Le commissaire aux comptes remplit également une mission d’information à l’égard des
dirigeants : il doit porter le résultat de ses investigations à la connaissance des dirigeants
sociaux. Notamment, il les informe des contrôles et vérifications auxquels il a procédé et les
différents sondages auxquels il s’est livré ; des postes du bilan et autres documents
comptables auxquels des modifications lui paraissent devoir être apportées, en faisant toutes
observations utiles sur les méthodes d’évaluation employées pour l’établissement de ces
documents, les irrégularités et inexactitudes découvertes, enfin, les conclusions auxquelles
conduisent les observations et vérifications opérées ainsi que les résultats de l’exercice
comparés à ceux du précédent exercice.
Dans la continuité de cette mission d’information, le commissaire aux comptes a une mission
d’alerte. S’il constate des faits de nature à compromettre la continuité de l’exploitation, il doit
déclencher une procédure d’alerte destinée à provoquer des mesures de redressement. La
procédure se déroule en quatre temps : il commence par alerter le président du conseil
d’administration ou les membres du directoire, à cette étape, l’alerte a encore un caractère
confidentiel. A défaut de réponse satisfaisante, le commissaire porte l’affaire devant le conseil
d’administration ou de surveillance. Le comité d’entreprise est averti. Si la situation ne se
redresse pas, le commissaire établit un rapport spécial qu’il présente soit à la plus prochaine
assemblée générale soit à une assemblée spécialement convoquée par lui à cet effet. Si ces
mesures restent sans effet, le commissaire informe le président du tribunal de commerce. Le
commissaire aux comptes engage sa responsabilité civile s’il s’abstient de déclencher la
procédure d’alerte alors qu’il existe une menace de défaillance économique étayée par des
faits précis. En revanche, lorsque le commissaire déclenche l’alerte à tort, une simple erreur
d’appréciation commise de bonne foi n’est pas génératrice de responsabilité. Sans la garantie
d’une certaine immunité, les commissaires seraient incités à une prudence excessive,
aboutissant en pratique à ne donner l’alerte que trop tardivement, après avoir perdu du temps
pour vérifier la gravité des difficultés en préparation. Dans l’hypothèse de mauvaise foi, si le
commissaire déclenche la procédure dans le dessein de porter préjudice à la société ou en
sachant que la continuité de l’exploitation n’était pas menacée, il serait responsable.
42
Le commissaire aux comptes a également une mission de surveillance. Il s’assure que les
modifications des statuts s’opèrent dans des conditions régulières (article L. 210-8 alinéa 2 du
Code de commerce). Il veille également à ce que l’égalité entre associés soit respectée (article
L. 225-235 alinéa 4), c’est-à-dire que les parts sociales ou actions d’une même catégorie
ouvrent droit à des prérogatives identiques. Ceci amène également le commissaire aux
comptes à signaler dans son rapport les pratiques qui lui semblent constitutives d’abus de
majorité. Par ailleurs, il veille à l’observation des dispositions régissant les actions que les
administrateurs et les membres du conseil de surveillance sont tenus de détenir. Ces divers
contrôles se limitent à la régularité de l’opération envisagée ou de la situation de la société. Ils
ne doivent pas déborder sur des questions d’opportunité car le commissaire ne doit pas
s’immiscer dans la gestion. Néanmoins, la distinction est parfois difficile à faire car il arrive
qu’une grave inopportunité soit génératrice d’irrégularité.
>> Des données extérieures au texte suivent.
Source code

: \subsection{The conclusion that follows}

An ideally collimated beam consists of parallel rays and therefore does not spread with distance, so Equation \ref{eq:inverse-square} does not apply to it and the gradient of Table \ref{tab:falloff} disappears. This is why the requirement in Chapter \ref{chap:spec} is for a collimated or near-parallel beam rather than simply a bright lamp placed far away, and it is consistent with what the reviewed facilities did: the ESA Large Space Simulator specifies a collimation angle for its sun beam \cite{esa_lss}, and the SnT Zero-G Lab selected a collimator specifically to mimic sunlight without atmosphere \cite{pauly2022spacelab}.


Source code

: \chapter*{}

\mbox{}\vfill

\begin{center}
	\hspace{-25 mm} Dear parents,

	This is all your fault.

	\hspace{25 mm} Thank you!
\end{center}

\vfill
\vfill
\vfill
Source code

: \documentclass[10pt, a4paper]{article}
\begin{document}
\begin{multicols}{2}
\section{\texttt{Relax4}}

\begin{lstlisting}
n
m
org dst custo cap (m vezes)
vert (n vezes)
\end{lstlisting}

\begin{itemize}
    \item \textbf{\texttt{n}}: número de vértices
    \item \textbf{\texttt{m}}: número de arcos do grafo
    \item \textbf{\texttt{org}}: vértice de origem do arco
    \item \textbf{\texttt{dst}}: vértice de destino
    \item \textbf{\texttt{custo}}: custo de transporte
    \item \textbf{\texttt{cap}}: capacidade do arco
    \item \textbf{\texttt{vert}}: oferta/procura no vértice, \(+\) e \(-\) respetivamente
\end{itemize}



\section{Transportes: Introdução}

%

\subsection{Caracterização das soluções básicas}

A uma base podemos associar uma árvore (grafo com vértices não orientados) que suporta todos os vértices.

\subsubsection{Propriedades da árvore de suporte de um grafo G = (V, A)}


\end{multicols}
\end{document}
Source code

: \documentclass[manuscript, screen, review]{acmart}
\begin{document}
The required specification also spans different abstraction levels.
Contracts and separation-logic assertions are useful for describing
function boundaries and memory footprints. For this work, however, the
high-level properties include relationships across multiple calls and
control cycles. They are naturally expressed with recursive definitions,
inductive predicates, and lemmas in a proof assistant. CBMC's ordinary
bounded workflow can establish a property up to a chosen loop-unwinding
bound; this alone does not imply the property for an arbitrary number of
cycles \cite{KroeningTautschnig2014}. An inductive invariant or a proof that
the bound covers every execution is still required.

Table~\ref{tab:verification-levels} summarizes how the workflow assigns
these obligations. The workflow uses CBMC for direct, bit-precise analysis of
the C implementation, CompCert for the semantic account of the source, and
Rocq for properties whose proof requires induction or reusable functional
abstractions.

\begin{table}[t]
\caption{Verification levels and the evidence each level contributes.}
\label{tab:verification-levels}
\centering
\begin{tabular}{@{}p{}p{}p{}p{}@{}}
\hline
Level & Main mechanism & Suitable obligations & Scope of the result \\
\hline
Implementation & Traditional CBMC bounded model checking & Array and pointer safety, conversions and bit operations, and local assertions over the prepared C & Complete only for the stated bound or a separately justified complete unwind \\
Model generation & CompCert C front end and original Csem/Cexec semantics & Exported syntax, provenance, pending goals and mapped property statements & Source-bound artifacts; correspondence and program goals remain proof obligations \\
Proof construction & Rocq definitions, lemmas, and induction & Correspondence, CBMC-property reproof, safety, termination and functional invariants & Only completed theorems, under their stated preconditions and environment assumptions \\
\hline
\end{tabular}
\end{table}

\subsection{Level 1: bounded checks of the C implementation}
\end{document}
Le commissaire aux comptes a encore une obligation de révéler au Procureur de la République
les faits délictueux dont il surprend l’existence au cours de l’accomplissement de sa mission,
en application de l’article L. 225-240 alinéa 2 du Code de commerce. Ce devoir empêche de
retenir, à la charge du commissaire qui l’acquitte, une violation du secret professionnel. C’est
une obligation générale, qui s’applique à tous les faits significatifs et délibérés en relation
avec la vie de la société et la mission du commissaire, y compris les infractions qui ne causent
pas un dommage à la société. Le commissaire n’a pas besoin de qualifier les faits délictueux62.
Méconnaître cette obligation revient pour le commissaire à engager sa responsabilité civile et
surtout pénale. Mais l’obligation de révélation ne s’applique qu’aux faits dont le commissaire
a eu une connaissance effective, elle ne l’oblige pas à rechercher systématiquement les
infractions. La responsabilité du commissaire ne peut pas être engagée par cette révélation.
Ceci suppose la bonne foi du commissaire et cesserait de jouer en cas de révélation sciemment
inexacte et sans doute même de faute lourde. Cette obligation peut renforcer l’autorité du
commissaire à l’égard des dirigeants, en faisant prendre au sérieux les observations qu’il
formule lorsqu’il lui apparaît qu’un délit peut encore être évité63.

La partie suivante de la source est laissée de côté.